< Psalmen 75 >
1 Voor den opperzangmeester, Altascheth; een psalm, een lied, voor Asaf. Wij loven U, o God; wij loven, dat Uw Naam nabij is; men vertelt Uw wonderen.
Jusqu'à la Fin. Ne détruis pas; psaume et cantique d'Asaph, Nous te rendrons grâces, ô Dieu, nous te rendrons grâces, et nous invoquerons ton nom. Je raconterai toutes tes merveilles.
2 Als ik het bestemde ambt zal ontvangen hebben, zo zal ik gans recht richten.
Quand j'aurai pris mon temps, je jugerai avec droiture.
3 Het land en al zijn inwoners waren versmolten; maar ik heb zijn pilaren vastgemaakt. (Sela)
La terre s'est liquéfiée avec tous ceux qui l'habitent, et moi j'ai raffermi ses colonnes.
4 Ik heb gezegd tot de onzinnigen: Weest niet onzinnig; en tot de goddelozen: Verhoogt den hoorn niet.
J'ai dit aux pervers: Gardez-vous de faire le mal; et aux pécheurs: Ne levez pas le front.
5 Verhoogt uw hoorn niet omhoog; spreekt niet met stijven hals.
Ne levez pas le front avec orgueil; ne parlez pas injustement contre Dieu.
6 Want het verhogen komt niet uit het oosten, noch uit het westen, noch uit de woestijn;
Car le secours ne viendra ni de l'Orient, ni du Couchant, ni des montagnes du désert.

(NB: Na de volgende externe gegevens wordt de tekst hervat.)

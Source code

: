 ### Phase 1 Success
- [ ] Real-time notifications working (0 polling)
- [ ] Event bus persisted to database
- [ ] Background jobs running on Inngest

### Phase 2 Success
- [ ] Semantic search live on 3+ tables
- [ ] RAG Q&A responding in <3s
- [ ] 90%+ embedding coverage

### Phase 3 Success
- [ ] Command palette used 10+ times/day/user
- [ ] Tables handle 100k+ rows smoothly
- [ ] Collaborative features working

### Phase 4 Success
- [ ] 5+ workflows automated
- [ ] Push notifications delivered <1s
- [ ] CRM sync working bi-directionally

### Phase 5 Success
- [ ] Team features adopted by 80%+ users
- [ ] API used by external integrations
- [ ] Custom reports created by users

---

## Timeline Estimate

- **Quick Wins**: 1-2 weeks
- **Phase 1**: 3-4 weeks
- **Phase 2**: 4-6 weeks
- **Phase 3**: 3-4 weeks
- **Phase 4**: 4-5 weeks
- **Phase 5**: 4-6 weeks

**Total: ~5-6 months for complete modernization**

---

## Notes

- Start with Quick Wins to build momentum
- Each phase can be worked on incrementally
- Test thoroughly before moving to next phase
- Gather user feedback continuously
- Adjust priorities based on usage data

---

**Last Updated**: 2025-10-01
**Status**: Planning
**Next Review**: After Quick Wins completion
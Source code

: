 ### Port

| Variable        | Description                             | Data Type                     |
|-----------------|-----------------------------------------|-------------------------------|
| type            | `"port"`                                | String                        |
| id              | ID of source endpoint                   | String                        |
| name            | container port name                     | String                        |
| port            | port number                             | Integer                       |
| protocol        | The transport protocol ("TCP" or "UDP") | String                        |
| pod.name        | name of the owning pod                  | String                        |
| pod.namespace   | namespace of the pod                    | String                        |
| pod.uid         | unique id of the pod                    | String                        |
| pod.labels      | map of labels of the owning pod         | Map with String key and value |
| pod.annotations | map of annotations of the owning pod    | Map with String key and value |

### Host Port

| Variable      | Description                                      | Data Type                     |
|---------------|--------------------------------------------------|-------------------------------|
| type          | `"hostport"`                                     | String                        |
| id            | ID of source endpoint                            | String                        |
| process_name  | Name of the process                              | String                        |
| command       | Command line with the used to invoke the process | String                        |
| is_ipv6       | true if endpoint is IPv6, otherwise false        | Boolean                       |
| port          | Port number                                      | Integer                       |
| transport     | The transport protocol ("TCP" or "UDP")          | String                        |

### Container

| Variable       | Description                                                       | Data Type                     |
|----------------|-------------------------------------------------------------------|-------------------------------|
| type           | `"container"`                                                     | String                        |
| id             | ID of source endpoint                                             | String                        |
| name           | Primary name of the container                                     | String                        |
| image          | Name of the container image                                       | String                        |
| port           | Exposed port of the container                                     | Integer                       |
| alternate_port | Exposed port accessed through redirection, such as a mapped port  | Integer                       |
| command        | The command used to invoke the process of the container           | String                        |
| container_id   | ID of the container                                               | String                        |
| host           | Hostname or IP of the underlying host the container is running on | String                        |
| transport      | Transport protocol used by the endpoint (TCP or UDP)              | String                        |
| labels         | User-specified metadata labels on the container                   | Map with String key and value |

7 Maar God is Rechter; Hij vernedert dezen, en verhoogt genen.
Car Dieu seul est le juge: il humilie celui-ci, il exalte celui-là.
8 Want in des HEEREN hand is een beker, en de wijn is beroerd, vol van mengeling, en Hij schenkt daaruit; doch alle goddelozen der aarde zullen zijn droesemen uitzuigende drinken.
Il y a dans la main du Seigneur un calice plein de vin sans mélange. Il l'incline çà et là, mais jamais il ne l'épuise jusqu'à la lie; tous les pécheurs de la terre en boiront.
9 En ik zal het in eeuwigheid verkondigen; ik zal den God Jakobs psalmzingen.
Pour moi, je tressaillirai d'une allégresse perpétuelle; je chanterai au Dieu de Jacob.
10 En ik zal alle hoornen der goddelozen afhouwen; de hoornen des rechtvaardigen zullen verhoogd worden.
Et je briserai le front de tous les pécheurs, et le front des justes sera exalté.